4. Saving and locking constraints
After having set up all constraints for the respective input, saving the constraints for generating new formulations is essential. Before saving, hit the “Test Constraints” button to avoid having an incomplete set. After that, you can either overwrite the current set or save it under a new name when clicking on the dropdown arrow next to “Overwrite Constraints”
Once you are done editing the constraints, if you do not want others to modify them, you can click on the purple lock button on the left side of the constraints name and lock it. Unless you check the “Globally Removable” box, otherwise, the lock can only be removed by the original creator or an admin.
5. A few advanced settings
Show Advanced Options
Advanced options (which can be activated via the cogwheel in the top right corner) offer the possibility to adapt the selected inputs for the training. The predicting value can be changed in order to be respected within training. As the formulation algorithm learns from the input to predict, input is preselected as auto for training. Please note that enabling or disabling inputs as predictors can enhance/diminish the performance of the model.
After enabling the Advanced Options, a new column (Predictor?) will appear on the constraints page. One can manually set inputs as predictors or non-predictors or auto.
Advanced constraints
When the previously set constraints are not enough to reflect the optimization problem, additional, advanced constraints are available. They can be found at the bottom of the page.
Equation Constraint
Equations are a valuable tool to combine different ingredients and get new metrics. Related to “Calculations”, equations are a temporary condition to limit the usage of ingredients in regard to previously undisplayable aspects in “Constraints”.
Generic Constraint
Generic constraints offer the possibility to combine different inputs or their respective categories and limit their usage together. The combination between the two is either by logical operators, ratios or the minima/maxima of the combination.
Sum Constraint
The sum of selected ingredients in this constraint does stay within the set interval of quantity or number of ingredients.
Calculation Constraint
If calculations have been created within the project, the result of the selected calculation for this constraint can be constrained.

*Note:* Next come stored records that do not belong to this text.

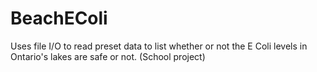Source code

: # BeachEColi
Uses file I/O to read preset data to list whether or not the E Coli levels in Ontario's lakes are safe or not. (School project)
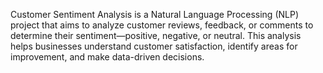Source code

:Customer Sentiment Analysis is a Natural Language Processing (NLP) project that aims to analyze customer reviews, feedback, or comments to determine their sentiment—positive, negative, or neutral. This analysis helps businesses understand customer satisfaction, identify areas for improvement, and make data-driven decisions.
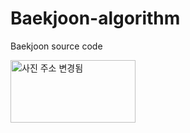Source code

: # Baekjoon-algorithm
Baekjoon source code
<!DOCTYPE html>
<html>
  <body>
    <a href="https://www.acmicpc.net/">
      <img src="https://d2gd6pc034wcta.cloudfront.net/images/logo@2x.png" width="200" height="100" alt="사진 주소 변경됨" >
    </a>
  </body>
  </html>
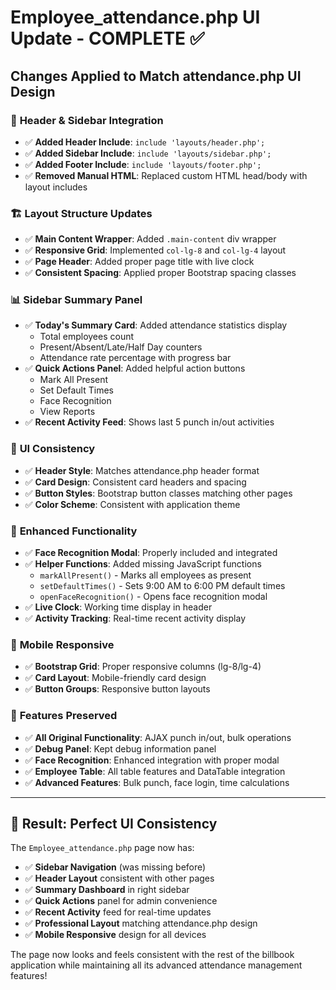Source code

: # Employee_attendance.php UI Update - COMPLETE ✅

## Changes Applied to Match attendance.php UI Design

### 🎯 **Header & Sidebar Integration**
- ✅ **Added Header Include**: `include 'layouts/header.php';`
- ✅ **Added Sidebar Include**: `include 'layouts/sidebar.php';`
- ✅ **Added Footer Include**: `include 'layouts/footer.php';`
- ✅ **Removed Manual HTML**: Replaced custom HTML head/body with layout includes

### 🏗️ **Layout Structure Updates**
- ✅ **Main Content Wrapper**: Added `.main-content` div wrapper
- ✅ **Responsive Grid**: Implemented `col-lg-8` and `col-lg-4` layout
- ✅ **Page Header**: Added proper page title with live clock
- ✅ **Consistent Spacing**: Applied proper Bootstrap spacing classes

### 📊 **Sidebar Summary Panel**
- ✅ **Today's Summary Card**: Added attendance statistics display
  - Total employees count
  - Present/Absent/Late/Half Day counters
  - Attendance rate percentage with progress bar
- ✅ **Quick Actions Panel**: Added helpful action buttons
  - Mark All Present
  - Set Default Times
  - Face Recognition
  - View Reports
- ✅ **Recent Activity Feed**: Shows last 5 punch in/out activities

### 🎨 **UI Consistency**
- ✅ **Header Style**: Matches attendance.php header format
- ✅ **Card Design**: Consistent card headers and spacing
- ✅ **Button Styles**: Bootstrap button classes matching other pages
- ✅ **Color Scheme**: Consistent with application theme

### 🔧 **Enhanced Functionality**
- ✅ **Face Recognition Modal**: Properly included and integrated
- ✅ **Helper Functions**: Added missing JavaScript functions
  - `markAllPresent()` - Marks all employees as present
  - `setDefaultTimes()` - Sets 9:00 AM to 6:00 PM default times
  - `openFaceRecognition()` - Opens face recognition modal
- ✅ **Live Clock**: Working time display in header
- ✅ **Activity Tracking**: Real-time recent activity display

### 📱 **Mobile Responsive**
- ✅ **Bootstrap Grid**: Proper responsive columns (lg-8/lg-4)
- ✅ **Card Layout**: Mobile-friendly card design
- ✅ **Button Groups**: Responsive button layouts

### 🧩 **Features Preserved**
- ✅ **All Original Functionality**: AJAX punch in/out, bulk operations
- ✅ **Debug Panel**: Kept debug information panel
- ✅ **Face Recognition**: Enhanced integration with proper modal
- ✅ **Employee Table**: All table features and DataTable integration
- ✅ **Advanced Features**: Bulk punch, face login, time calculations

---

## 🎯 **Result: Perfect UI Consistency**

The `Employee_attendance.php` page now has:
- ✅ **Sidebar Navigation** (was missing before)
- ✅ **Header Layout** consistent with other pages
- ✅ **Summary Dashboard** in right sidebar
- ✅ **Quick Actions** panel for admin convenience
- ✅ **Recent Activity** feed for real-time updates
- ✅ **Professional Layout** matching attendance.php design
- ✅ **Mobile Responsive** design for all devices

The page now looks and feels consistent with the rest of the billbook application while maintaining all its advanced attendance management features!

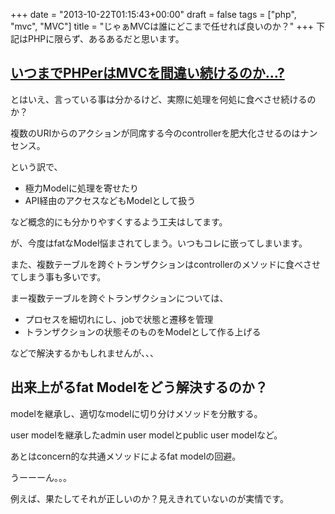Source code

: +++
date = "2013-10-22T01:15:43+00:00"
draft = false
tags = ["php", "mvc", "MVC"]
title = "じゃぁMVCは誰にどこまで任せれば良いのか？"
+++
下記はPHPに限らず、あるあるだと思います。

[いつまでPHPerはMVCを間違い続けるのか…?](http://mkkn.hatenablog.jp/entry/2013/04/13/212100)
---

とはいえ、言っている事は分かるけど、実際に処理を何処に食べさせ続けるのか？

複数のURIからのアクションが同席する今のcontrollerを肥大化させるのはナンセンス。

という訳で、

* 極力Modelに処理を寄せたり
* API経由のアクセスなどもModelとして扱う

など概念的にも分かりやすくするよう工夫はしてます。

が、今度はfatなModel悩まされてしまう。いつもコレに嵌ってしまいます。

また、複数テーブルを跨ぐトランザクションはcontrollerのメソッドに食べさせてしまう事も多いです。

まー複数テーブルを跨ぐトランザクションについては、

* プロセスを細切れにし、jobで状態と遷移を管理
* トランザクションの状態そのものをModelとして作る上げる

などで解決するかもしれませんが、、、

出来上がるfat Modelをどう解決するのか？
---

modelを継承し、適切なmodelに切り分けメソッドを分散する。

user modelを継承したadmin user modelとpublic user modelなど。

あとはconcern的な共通メソッドによるfat modelの回避。

うーーーん。。。

例えば、果たしてそれが正しいのか？見えきれていないのが実情です。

Ingredient Pair Constraint
As the name tells, two ingredients can be paired/not paired together. Either the two appear at the same time or are excluded from the formulation when paired.
Additional Predictors
If needed, one can not only add inputs, but also outputs/experiment metadata/condition parameters as predictors in the model. This function is stored under the additional predictors section at the bottom of the page.
Among the three options listed above, the most common use case is the condition parameters. E.g. I want to add test temperature and aging time to the model and see how those two affect the outputs. If condition parameters are added as predictors here, on the set project spec page, you might not need to add any conditions to the outputs you want to predict. You can then train the model as you normally would (making sure you select the proper constraints with condition parameters added). After the model has been trained, there will be a message highlighted in yellow showing the number of data points generated by splitting X number of experiments with different condition parameter pairs. Those additional predictors appear under the effect sizes along with all other predictors in the model.